Così si è arrivati a dei paradossi: più si vuole essere liberi dal potere dello Stato e più si chiede allo Stato di legiferare sulla vita intima delle persone, di essere sempre più invasivo. Inoltre più trionfa l’individualismo e le relazioni sono difficili e più la nostra società diventa un mondo di anziani; molti dei quali sono diventati single non certo per loro scelta. La solitudine è diventata un’altra caratteristica della società odierna.
Le relazioni importanti fanno la qualità della vita e per questo ne sentiamo il bisogno, le desideriamo e insieme le temiamo, perché comportano la rinuncia a molti spazi di autonomia. Inoltre fanno paura le conseguenze che derivano dai loro fallimenti. Vorremmo relazioni stabili e di qualità, che però diventano sempre più rare per la mentalità individualista dominante. Le conseguenze sono sotto gli occhi di tutti: i tanti fallimenti con il loro corollario di violenze, frustrazioni, rabbia, insicurezza, paura, solitudine, depressione, psicofarmaci e crollo delle nascite.

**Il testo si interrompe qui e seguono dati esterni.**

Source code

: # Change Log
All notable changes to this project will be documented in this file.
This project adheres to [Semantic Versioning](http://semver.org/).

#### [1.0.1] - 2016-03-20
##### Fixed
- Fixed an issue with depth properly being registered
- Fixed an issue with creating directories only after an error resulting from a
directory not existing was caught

Si possono avere relazioni stabili e affidabili in una situazione in cui prevale la mentalità individualista e l’ideale del single? La risposta a questa domanda appare tutt’altro che facile. In questa situazione diventa interessante una cultura che propone un altro tipo di amore. Essa consiste nel non porre i nostri diritti in primo piano, nell’evitare relazioni basate su rapporti di potere e nel costruire relazioni capaci di rendere più serena e felice la nostra vita. Ma in concreto come fare? Da chi imparare?

 Parola ai Vangeli

Si legge nel vangelo di Luca: «Nacque poi fra di loro una discussione: chi di essi poteva essere considerato il più grande. Ma Gesù disse loro: “I re delle nazioni le governano e quelli che hanno potere su di esse si fanno chiamare benefattori. Per voi però non sia così; ma chi è il più grande fra voi diventi come il più piccolo e chi governa come colui che serve. Infatti chi è il più grande, chi sta a tavola o chi serve? Non è forse colui che sta a tavola? Eppure io sto in mezzo a voi come colui che serve”» (Lc 22,24-27).

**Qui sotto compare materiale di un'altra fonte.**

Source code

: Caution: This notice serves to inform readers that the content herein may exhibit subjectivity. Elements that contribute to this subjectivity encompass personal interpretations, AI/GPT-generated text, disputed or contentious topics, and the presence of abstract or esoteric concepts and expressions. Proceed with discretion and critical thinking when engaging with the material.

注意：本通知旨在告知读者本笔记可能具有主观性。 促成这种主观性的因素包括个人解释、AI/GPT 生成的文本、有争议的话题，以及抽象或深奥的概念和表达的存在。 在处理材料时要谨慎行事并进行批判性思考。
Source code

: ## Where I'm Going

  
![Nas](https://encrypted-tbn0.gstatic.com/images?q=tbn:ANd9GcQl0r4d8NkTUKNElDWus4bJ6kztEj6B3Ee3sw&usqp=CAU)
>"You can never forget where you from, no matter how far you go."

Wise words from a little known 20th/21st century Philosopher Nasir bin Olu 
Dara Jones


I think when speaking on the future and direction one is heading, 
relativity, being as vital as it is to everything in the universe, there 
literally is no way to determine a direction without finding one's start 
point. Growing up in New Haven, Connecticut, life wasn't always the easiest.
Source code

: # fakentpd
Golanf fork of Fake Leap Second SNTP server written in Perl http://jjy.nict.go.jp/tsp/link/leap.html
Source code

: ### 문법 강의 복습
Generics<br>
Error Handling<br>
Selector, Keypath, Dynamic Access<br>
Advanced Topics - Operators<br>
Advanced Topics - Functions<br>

Si legge nel vangelo di Marco: «Allora Gesù, chiamatili a sé disse loro: “Voi sapete che coloro che sono ritenuti capi delle nazioni le dominano, e i loro grandi esercitano su di esse il potere. Fra voi però non è così; ma chi vuol essere grande fra voi si farà vostro servitore, e chi vuol essere il primo fra voi sarà il servo di tutti. Il Figlio dell’uomo infatti non è venuto per essere servito, ma per servire e dare la propria vita in riscatto per molti”» (Mc 10,43-45).
Gesù ci presenta un modo tutto suo di concepire le relazioni e i rapporti di potere insiti in esse. Quelli che hanno seguito il suo esempio e il suo insegnamento dicono che è proprio così come lui insegna; che il suo metodo funziona! E per questa strada diventa possibile fare crescere l’amore, la fiducia reciproca e la speranza nel futuro.